Polisi Terus Dalami Motif Dugaan Pembunuhan sadis

0
1560

PEWARTA : RUDHY M FADHEL
PORTAL LEBONG – Hingga saat ini, jajaran kepolisian terus melakukan pemeriksaan dan mendalami kasus dugaan pembunuhan sadis yang terjadi di Desa Tik Kuto, Kecamatan Rimbo Pengadang, Kabupaten Lebong. Peristiwa berdarah terjadi terjadi Jumat (22/04/2022) yeng menyebakan korban meninggal dunia dengan kondisi yang sangat sadis yaitu dengan leher terpenggal hingga terpisah dari raganya. Pelaku pembunuhan sadis ini tiada lain adalah Ag 21 tahun, keponakan dari korban almarhun TN 55 Tahun yang sesama warga dan berdomisili di Desa Tik Kuto.

Pasca tersangka diamankan dan dilanjutkan dengan proses hukum di Polres Lebong, berbagai pertanyaan publik muncul yang intinya ingin mengetahui apa sebenarnya motif yang melantarbelakangi dibalik peristiwa pembunuhan yang teramat sadis ini.

Pada Sabtu 23 April 2022 Rudhy Muhammad Fadhel, selaku Kepala Biro Media Online PortalBengkulu.com Kabupaten Lebong Provinsi Bengkulu bersama dengan seorang rekan wartawan televisi mendapat kesempatan untuk melaksanakan peliputan khusus kunjungan Kapolres Lebong, AKBP. Awilzan S.IK ke lokasi Tempat Kejadian Perkara (TKP) yang tiada lain adalah rumah duka (kediaman) korban almarhum TN yang juga bersebelahan dengan kediaman pelaku bersama orang tuannya, Ag.
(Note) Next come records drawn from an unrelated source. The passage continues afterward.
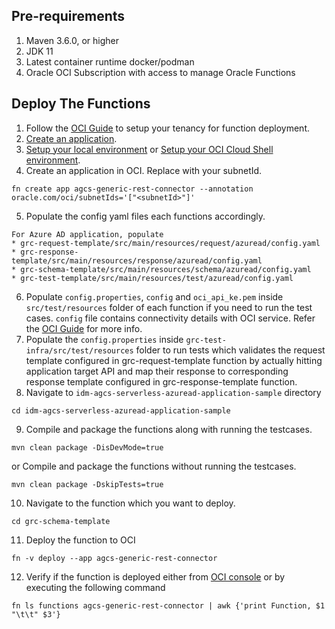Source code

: ## Pre-requirements

1. Maven 3.6.0, or higher
2. JDK 11
3. Latest container runtime docker/podman
4. Oracle OCI Subscription with access to manage Oracle Functions

## Deploy The Functions
1. Follow the [OCI Guide](https://docs.oracle.com/en-us/iaas/Content/Functions/Tasks/functionsquickstartlocalhost.htm#functionsquickstartlocalhost_topic_setup_your_tenancy) to setup your tenancy for function deployment.
2. [Create an application](https://docs.oracle.com/en-us/iaas/Content/Functions/Tasks/functionsquickstartlocalhost.htm#functionsquickstartlocalhost_topic_setup_Create_application).
3.  [Setup your local environment](https://docs.oracle.com/en-us/iaas/Content/Functions/Tasks/functionsquickstartlocalhost.htm#functionsquickstartlocalhost_topic_start_setting_up_local_dev_environment) or [Setup your OCI Cloud Shell environment](https://docs.oracle.com/en-us/iaas/Content/Functions/Tasks/functionsquickstartcloudshell.htm#functionsquickstartcloudshell_topic_setup_CloudShell_dev_env).
4. Create an application in OCI. Replace with your subnetId.
```shell
fn create app agcs-generic-rest-connector --annotation oracle.com/oci/subnetIds='["<subnetId>"]'
```
5. Populate the config yaml files each functions accordingly.
```text
For Azure AD application, populate
* grc-request-template/src/main/resources/request/azuread/config.yaml
* grc-response-template/src/main/resources/response/azuread/config.yaml
* grc-schema-template/src/main/resources/schema/azuread/config.yaml
* grc-test-template/src/main/resources/test/azuread/config.yaml
```
6. Populate `config.properties`, `config` and `oci_api_ke.pem` inside `src/test/resources` folder of each function if you need to run the test cases. `config` file contains connectivity details with OCI service. Refer the [OCI Guide](https://docs.oracle.com/en-us/iaas/Content/API/Concepts/sdkconfig.htm) for more info.
7. Populate the `config.properties` inside `grc-test-infra/src/test/resources` folder to run tests which validates the request template configured in grc-request-template function by actually hitting application target API and map their response to corresponding response template configured in grc-response-template function.
8. Navigate to `idm-agcs-serverless-azuread-application-sample` directory 
```shell
cd idm-agcs-serverless-azuread-application-sample
```
9. Compile and package the functions along with running the testcases.
```shell
mvn clean package -DisDevMode=true
```
or Compile and package the functions without running the testcases.
```shell
mvn clean package -DskipTests=true
```
10. Navigate to the function which you want to deploy.
```shell
cd grc-schema-template
```
11. Deploy the function to OCI
```shell
fn -v deploy --app agcs-generic-rest-connector
```
12. Verify if the function is deployed either from [OCI console](https://docs.oracle.com/en-us/iaas/Content/Functions/Tasks/functionsviewingfunctionsapps.htm#top) or by executing the following command
```shell
fn ls functions agcs-generic-rest-connector | awk {'print Function, $1 "\t\t" $3'}
```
Kurang lebih hampir satu jam sebelum kedatangan orang nomor satu di jajaran Polres Lebong di lokasi TKP/tempat kediaman korban yang juga bersebelahan dengan tempat kediaman pelaku dan keluarganya, awak media berkesempatan mewawancarai beberapa orang tetangga pelaku dan korban guna mendapatkan informasi berbagai hal yang berkaitan dengan terjadinya peristiwa pembunuhan sadis yang dilakukan oleh keponakan terhadap pamannya.

Adalah Lasmudin SH, seorang Aparatur Sipil Negara (ASN) yang juga adalah sebagai Pejabat Camat Rimbo Pengadang Kabupaten Lebong yang rumahnya berhadapan langsung dengan TKP. Dan Desa Tik Kuto adalah salah satu desa yang masuk dalam wilayah administrasi Kecamatan Rimbo Pengadang.
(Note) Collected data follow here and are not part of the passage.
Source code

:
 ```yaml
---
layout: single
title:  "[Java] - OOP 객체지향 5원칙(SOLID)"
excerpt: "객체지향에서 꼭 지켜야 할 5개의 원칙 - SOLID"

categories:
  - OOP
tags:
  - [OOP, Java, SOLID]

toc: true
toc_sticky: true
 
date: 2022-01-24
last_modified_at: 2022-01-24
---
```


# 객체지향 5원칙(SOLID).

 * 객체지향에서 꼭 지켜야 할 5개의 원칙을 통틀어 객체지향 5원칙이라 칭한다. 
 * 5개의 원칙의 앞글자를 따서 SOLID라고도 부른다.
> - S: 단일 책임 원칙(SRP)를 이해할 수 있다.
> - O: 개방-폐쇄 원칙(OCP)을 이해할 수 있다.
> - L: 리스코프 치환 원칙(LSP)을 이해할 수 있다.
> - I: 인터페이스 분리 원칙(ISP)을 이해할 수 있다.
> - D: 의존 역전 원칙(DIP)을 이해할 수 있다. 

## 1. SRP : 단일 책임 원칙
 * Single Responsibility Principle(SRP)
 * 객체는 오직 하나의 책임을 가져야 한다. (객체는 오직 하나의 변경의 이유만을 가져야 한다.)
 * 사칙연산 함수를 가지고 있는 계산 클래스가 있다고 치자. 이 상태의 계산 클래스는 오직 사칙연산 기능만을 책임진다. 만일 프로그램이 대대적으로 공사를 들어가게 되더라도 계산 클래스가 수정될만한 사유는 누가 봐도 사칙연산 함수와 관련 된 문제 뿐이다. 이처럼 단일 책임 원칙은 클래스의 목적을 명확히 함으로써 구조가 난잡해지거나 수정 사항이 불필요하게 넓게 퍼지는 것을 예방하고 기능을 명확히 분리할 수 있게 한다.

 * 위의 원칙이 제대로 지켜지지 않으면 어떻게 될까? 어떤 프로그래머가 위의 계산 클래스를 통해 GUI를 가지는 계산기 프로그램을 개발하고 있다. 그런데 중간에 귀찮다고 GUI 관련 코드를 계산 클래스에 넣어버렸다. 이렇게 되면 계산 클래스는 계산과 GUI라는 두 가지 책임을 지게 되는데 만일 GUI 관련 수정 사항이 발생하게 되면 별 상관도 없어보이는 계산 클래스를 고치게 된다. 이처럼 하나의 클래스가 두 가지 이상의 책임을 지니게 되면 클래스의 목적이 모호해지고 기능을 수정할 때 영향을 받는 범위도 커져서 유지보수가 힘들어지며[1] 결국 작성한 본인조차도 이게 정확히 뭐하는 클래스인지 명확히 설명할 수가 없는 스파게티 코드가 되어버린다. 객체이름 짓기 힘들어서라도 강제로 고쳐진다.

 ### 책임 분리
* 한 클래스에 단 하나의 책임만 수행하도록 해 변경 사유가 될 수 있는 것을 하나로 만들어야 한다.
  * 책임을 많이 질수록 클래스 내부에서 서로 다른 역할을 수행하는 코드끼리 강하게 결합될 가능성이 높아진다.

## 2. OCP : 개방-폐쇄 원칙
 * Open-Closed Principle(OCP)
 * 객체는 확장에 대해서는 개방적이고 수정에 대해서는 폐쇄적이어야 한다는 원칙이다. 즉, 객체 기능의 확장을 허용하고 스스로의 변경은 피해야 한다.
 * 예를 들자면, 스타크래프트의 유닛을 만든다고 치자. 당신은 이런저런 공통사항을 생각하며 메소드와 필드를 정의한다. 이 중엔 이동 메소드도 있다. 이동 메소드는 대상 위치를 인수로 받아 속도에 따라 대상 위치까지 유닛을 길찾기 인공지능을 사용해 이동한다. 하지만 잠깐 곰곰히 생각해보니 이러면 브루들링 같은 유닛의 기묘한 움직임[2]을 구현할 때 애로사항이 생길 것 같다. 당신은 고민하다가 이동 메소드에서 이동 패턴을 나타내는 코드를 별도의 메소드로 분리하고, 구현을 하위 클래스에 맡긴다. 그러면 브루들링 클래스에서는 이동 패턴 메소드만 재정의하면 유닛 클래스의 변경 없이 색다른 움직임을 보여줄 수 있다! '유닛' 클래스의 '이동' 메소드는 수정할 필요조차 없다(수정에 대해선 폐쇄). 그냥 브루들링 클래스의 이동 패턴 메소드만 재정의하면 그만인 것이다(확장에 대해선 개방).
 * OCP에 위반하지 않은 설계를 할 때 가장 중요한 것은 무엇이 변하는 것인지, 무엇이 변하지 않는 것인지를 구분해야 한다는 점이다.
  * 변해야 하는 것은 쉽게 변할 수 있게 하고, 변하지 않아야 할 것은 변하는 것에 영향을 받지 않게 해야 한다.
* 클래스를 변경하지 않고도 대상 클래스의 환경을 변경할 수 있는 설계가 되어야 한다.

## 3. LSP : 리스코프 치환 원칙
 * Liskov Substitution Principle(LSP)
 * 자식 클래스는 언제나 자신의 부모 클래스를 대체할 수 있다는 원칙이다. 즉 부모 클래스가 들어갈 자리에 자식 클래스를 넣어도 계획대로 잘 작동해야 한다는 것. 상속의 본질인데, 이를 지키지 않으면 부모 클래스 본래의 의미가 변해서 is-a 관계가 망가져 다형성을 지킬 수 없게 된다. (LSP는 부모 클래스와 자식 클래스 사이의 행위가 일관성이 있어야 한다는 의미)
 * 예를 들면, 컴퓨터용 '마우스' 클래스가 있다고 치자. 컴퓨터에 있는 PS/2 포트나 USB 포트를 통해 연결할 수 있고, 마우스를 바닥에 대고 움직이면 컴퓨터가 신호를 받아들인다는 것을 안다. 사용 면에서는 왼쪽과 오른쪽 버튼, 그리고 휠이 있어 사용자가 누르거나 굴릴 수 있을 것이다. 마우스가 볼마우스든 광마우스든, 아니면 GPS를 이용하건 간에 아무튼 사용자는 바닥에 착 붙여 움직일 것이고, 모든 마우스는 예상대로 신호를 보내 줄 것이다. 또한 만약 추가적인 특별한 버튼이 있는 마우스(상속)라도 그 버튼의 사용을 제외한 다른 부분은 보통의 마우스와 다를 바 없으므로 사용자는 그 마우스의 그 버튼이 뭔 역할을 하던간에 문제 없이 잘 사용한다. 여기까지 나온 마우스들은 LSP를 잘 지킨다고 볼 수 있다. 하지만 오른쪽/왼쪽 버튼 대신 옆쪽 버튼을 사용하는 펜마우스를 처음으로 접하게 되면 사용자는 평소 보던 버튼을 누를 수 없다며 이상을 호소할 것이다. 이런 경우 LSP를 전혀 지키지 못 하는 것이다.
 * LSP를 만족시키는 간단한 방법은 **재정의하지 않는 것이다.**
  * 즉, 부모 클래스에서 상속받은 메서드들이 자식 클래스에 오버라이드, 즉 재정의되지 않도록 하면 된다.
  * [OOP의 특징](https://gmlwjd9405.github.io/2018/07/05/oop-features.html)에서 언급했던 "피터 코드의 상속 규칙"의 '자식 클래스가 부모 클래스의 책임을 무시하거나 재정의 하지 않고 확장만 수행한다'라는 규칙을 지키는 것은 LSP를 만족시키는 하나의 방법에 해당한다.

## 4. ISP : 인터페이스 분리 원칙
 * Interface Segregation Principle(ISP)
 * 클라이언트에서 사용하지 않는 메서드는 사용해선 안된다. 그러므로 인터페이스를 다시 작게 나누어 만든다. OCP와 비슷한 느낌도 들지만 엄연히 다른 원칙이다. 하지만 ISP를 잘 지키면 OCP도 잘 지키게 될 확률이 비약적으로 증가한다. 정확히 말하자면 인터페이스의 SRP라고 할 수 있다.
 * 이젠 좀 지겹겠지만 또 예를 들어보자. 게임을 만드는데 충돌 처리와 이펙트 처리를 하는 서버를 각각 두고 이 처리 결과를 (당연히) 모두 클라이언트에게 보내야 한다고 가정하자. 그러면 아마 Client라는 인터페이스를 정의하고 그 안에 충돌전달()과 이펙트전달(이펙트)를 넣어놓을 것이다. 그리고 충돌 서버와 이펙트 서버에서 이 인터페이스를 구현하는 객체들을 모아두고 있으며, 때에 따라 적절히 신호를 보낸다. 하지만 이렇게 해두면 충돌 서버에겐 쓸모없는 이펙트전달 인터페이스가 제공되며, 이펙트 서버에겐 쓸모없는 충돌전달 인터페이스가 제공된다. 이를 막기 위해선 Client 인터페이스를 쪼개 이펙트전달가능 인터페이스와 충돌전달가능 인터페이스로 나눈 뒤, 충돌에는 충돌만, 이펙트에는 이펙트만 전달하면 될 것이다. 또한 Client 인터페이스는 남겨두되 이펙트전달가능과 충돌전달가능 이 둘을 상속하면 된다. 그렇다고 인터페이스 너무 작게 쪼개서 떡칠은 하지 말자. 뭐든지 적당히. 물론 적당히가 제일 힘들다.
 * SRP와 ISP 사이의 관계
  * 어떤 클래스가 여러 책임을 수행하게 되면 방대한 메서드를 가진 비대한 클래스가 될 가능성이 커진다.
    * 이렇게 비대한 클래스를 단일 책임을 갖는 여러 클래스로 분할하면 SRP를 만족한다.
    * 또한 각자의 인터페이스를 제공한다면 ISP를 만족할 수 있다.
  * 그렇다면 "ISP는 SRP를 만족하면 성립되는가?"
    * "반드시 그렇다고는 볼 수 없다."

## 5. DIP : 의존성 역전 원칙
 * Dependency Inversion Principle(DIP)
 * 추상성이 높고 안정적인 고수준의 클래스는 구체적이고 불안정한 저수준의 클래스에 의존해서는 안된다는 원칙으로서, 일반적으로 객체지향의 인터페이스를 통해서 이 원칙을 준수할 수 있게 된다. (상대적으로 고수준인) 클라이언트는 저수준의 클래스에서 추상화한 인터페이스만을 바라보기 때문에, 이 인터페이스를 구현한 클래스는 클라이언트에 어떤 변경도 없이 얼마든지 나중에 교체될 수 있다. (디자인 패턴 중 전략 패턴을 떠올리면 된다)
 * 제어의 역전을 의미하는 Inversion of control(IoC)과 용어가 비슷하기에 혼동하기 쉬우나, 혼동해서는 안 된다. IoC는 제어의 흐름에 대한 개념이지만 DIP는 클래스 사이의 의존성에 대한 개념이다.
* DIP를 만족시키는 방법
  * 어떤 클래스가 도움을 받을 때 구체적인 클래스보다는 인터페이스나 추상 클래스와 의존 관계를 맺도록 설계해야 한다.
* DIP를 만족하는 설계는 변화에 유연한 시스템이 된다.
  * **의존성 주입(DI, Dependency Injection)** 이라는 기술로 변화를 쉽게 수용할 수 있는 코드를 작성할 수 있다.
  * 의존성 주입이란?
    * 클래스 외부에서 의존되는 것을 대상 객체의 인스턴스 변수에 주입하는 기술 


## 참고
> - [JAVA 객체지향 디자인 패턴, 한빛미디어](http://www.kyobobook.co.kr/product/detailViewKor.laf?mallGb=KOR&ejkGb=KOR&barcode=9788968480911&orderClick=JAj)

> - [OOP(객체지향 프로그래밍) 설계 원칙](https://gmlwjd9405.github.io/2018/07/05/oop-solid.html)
Kepada awak media PortalBengkulu.com, Lasmudin menyampaikan beberapa hal terkait peristiwa pembunuhan hingga korban terpenggal kepalanya sebagaimana diberitakan media ini sebelumnya bahwa:

Diduga Depresi, Pelaku Pembunuhan Sadis Sebut Terima Wangsit

Kapolres Lebong, AKBP. Awilzan, S.IK Sambangi Rumah Duka Korban Pembunuhan Sadis

Di samping dugaan depresi dan lain sebagainya yang muncul di publik sebagai dugaan motif yang melantarbelakangi terjadinya peristiwa pembunuhan sadis hingga korban terpenggal kepalanya tersebut, hendaknya publik bersabar dan menyerahkan sepenuhnya kepada pihak penyidik di dan pada Polres Lebong untuk menguak hingga menjadi jelas dan terang benderang serta memprosesnya sesuai dengan hukum yang berlaku.

Diceritakan oleh Lasmudin bahwa saat kejadian adalah istrinya yang menjaga warung miliknya mendengar ada suara jeritan dan suara seperti seseorang sedang memotong kayu dengan parang dari arah rumah korban dan rumah pelaku. Demi mendengar jeritan suara tersebut, istri Lasmudin mencoba mencari tahu.

”Setelah mendengar jeritan  istri saya berlari pulang sambil menutup pintu warung dan segera menghubungi saya yang sedang berada di luar rumah. Demi mendapatkan informasi dari istri saya tersebut, saya segera kembali dan sesampainya saya di Desa Tik Kuto, saya mendapatkan pelaku sudah diamankan oleh warga dan selanjutnya pelaku saya minta diamankan kerumah kepala desa serta seterusnya diamankan di Polsek Rimbo Pengadang,” kata Lasmudin.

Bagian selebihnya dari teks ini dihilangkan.